» Records from a data source
· · · ·

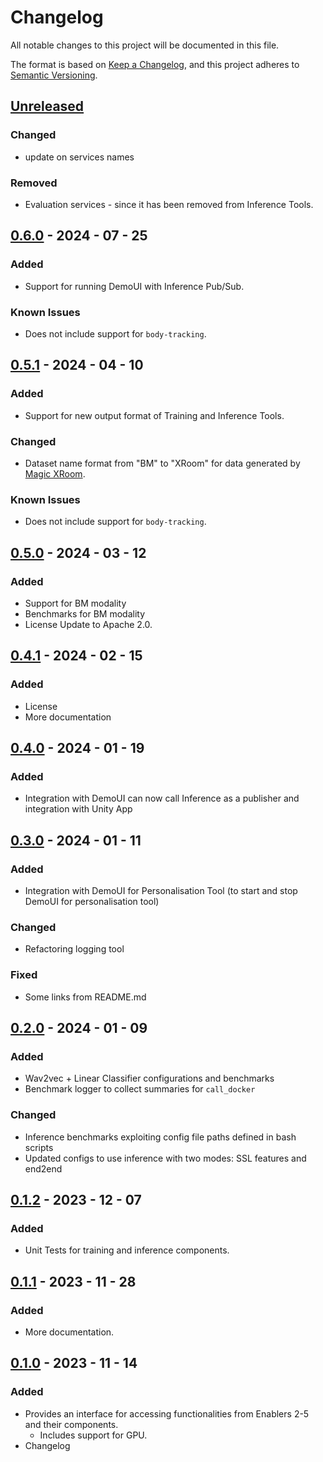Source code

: # Changelog

All notable changes to this project will be documented in this file.

The format is based on [Keep a Changelog](https://keepachangelog.com/en/1.0.0/),
and this project adheres to [Semantic Versioning](https://semver.org/spec/v2.0.0.html).

## [Unreleased]

### Changed 
- update on services names

### Removed
- Evaluation services - since it has been removed from Inference Tools. 

## [0.6.0] - 2024 - 07 - 25
### Added
- Support for running DemoUI with Inference Pub/Sub.

### Known Issues
- Does not include support for `body-tracking`. 

## [0.5.1] - 2024 - 04 - 10
### Added 
- Support for new output format of Training and Inference Tools.

### Changed
- Dataset name format from "BM" to "XRoom" for data generated by [Magic XRoom](https://github.com/XR2Learn/magic-xroom).

### Known Issues
- Does not include support for `body-tracking`. 

## [0.5.0] - 2024 - 03 - 12
### Added 
- Support for BM modality 
- Benchmarks for BM modality
- License Update to Apache 2.0.

## [0.4.1] - 2024 - 02 - 15
### Added

- License
- More documentation

## [0.4.0] - 2024 - 01 - 19

### Added

- Integration with DemoUI can now call Inference as a publisher and integration with Unity App

## [0.3.0] - 2024 - 01 - 11

### Added

- Integration with DemoUI for Personalisation Tool (to start and stop DemoUI for personalisation tool)

### Changed

- Refactoring logging tool

### Fixed

- Some links from README.md

## [0.2.0] - 2024 - 01 - 09

### Added

- Wav2vec + Linear Classifier configurations and benchmarks
- Benchmark logger to collect summaries for `call_docker`

### Changed

- Inference benchmarks exploiting config file paths defined in bash scripts
- Updated configs to use inference with two modes: SSL features and end2end

## [0.1.2] - 2023 - 12 - 07

### Added

- Unit Tests for training and inference components.

## [0.1.1] - 2023 - 11 - 28

### Added

- More documentation.

## [0.1.0] - 2023 - 11 - 14

### Added

- Provides an interface for accessing functionalities from Enablers 2-5 and their components.
    - Includes support for GPU.
- Changelog

<!-- 
Example of Categories to use in each release

### Added
- Just an example of how to use changelog.

### Changed
- Just an example of how to use changelog.

### Fixed
- Just an example of how to use changelog.

### Removed
- Just an example of how to use changelog.

### Deprecated
- Just an example of how to use changelog. -->


[unreleased]: https://github.com/XR2Learn/Enablers-CLI/compare/v0.6.0...master

[0.1.0]: https://github.com/XR2Learn/Enablers-CLI/releases/tag/v0.1.0

[0.1.1]: https://github.com/XR2Learn/Enablers-CLI/releases/tag/v0.1.1

[0.1.2]: https://github.com/XR2Learn/Enablers-CLI/releases/tag/v0.1.2

[0.2.0]: https://github.com/XR2Learn/Enablers-CLI/releases/tag/v0.2.0

[0.3.0]: https://github.com/XR2Learn/Enablers-CLI/releases/tag/v0.3.0

[0.4.0]: https://github.com/XR2Learn/Enablers-CLI/releases/tag/v0.4.0

[0.4.1]: https://github.com/XR2Learn/Enablers-CLI/releases/tag/v0.4.1

[0.5.0]: https://github.com/XR2Learn/Enablers-CLI/releases/tag/v0.5.0

[0.5.1]: https://github.com/XR2Learn/Enablers-CLI/releases/tag/v0.5.1

[0.6.0]: https://github.com/XR2Learn/Enablers-CLI/releases/tag/v0.6.0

· · · ·

» What you are asked to do
Repeat the records above exactly, leaving out the pictures.

» Output below
Source code

: # Changelog

All notable changes to this project will be documented in this file.

The format is based on [Keep a Changelog](https://keepachangelog.com/en/1.0.0/),
and this project adheres to [Semantic Versioning](https://semver.org/spec/v2.0.0.html).

## [Unreleased]

### Changed 
- update on services names

### Removed
- Evaluation services - since it has been removed from Inference Tools. 

## [0.6.0] - 2024 - 07 - 25
### Added
- Support for running DemoUI with Inference Pub/Sub.

### Known Issues
- Does not include support for `body-tracking`. 

## [0.5.1] - 2024 - 04 - 10
### Added 
- Support for new output format of Training and Inference Tools.

### Changed
- Dataset name format from "BM" to "XRoom" for data generated by [Magic XRoom](https://github.com/XR2Learn/magic-xroom).

### Known Issues
- Does not include support for `body-tracking`. 

## [0.5.0] - 2024 - 03 - 12
### Added 
- Support for BM modality 
- Benchmarks for BM modality
- License Update to Apache 2.0.

## [0.4.1] - 2024 - 02 - 15
### Added

- License
- More documentation

## [0.4.0] - 2024 - 01 - 19

### Added

- Integration with DemoUI can now call Inference as a publisher and integration with Unity App

## [0.3.0] - 2024 - 01 - 11

### Added

- Integration with DemoUI for Personalisation Tool (to start and stop DemoUI for personalisation tool)

### Changed

- Refactoring logging tool

### Fixed

- Some links from README.md

## [0.2.0] - 2024 - 01 - 09

### Added

- Wav2vec + Linear Classifier configurations and benchmarks
- Benchmark logger to collect summaries for `call_docker`

### Changed

- Inference benchmarks exploiting config file paths defined in bash scripts
- Updated configs to use inference with two modes: SSL features and end2end

## [0.1.2] - 2023 - 12 - 07

### Added

- Unit Tests for training and inference components.

## [0.1.1] - 2023 - 11 - 28

### Added

- More documentation.

## [0.1.0] - 2023 - 11 - 14

### Added

- Provides an interface for accessing functionalities from Enablers 2-5 and their components.
    - Includes support for GPU.
- Changelog

<!-- 
Example of Categories to use in each release

### Added
- Just an example of how to use changelog.

### Changed
- Just an example of how to use changelog.

### Fixed
- Just an example of how to use changelog.

### Removed
- Just an example of how to use changelog.

### Deprecated
- Just an example of how to use changelog. -->


[unreleased]: https://github.com/XR2Learn/Enablers-CLI/compare/v0.6.0...master

[0.1.0]: https://github.com/XR2Learn/Enablers-CLI/releases/tag/v0.1.0

[0.1.1]: https://github.com/XR2Learn/Enablers-CLI/releases/tag/v0.1.1

[0.1.2]: https://github.com/XR2Learn/Enablers-CLI/releases/tag/v0.1.2

[0.2.0]: https://github.com/XR2Learn/Enablers-CLI/releases/tag/v0.2.0

[0.3.0]: https://github.com/XR2Learn/Enablers-CLI/releases/tag/v0.3.0

[0.4.0]: https://github.com/XR2Learn/Enablers-CLI/releases/tag/v0.4.0

[0.4.1]: https://github.com/XR2Learn/Enablers-CLI/releases/tag/v0.4.1

[0.5.0]: https://github.com/XR2Learn/Enablers-CLI/releases/tag/v0.5.0

[0.5.1]: https://github.com/XR2Learn/Enablers-CLI/releases/tag/v0.5.1

[0.6.0]: https://github.com/XR2Learn/Enablers-CLI/releases/tag/v0.6.0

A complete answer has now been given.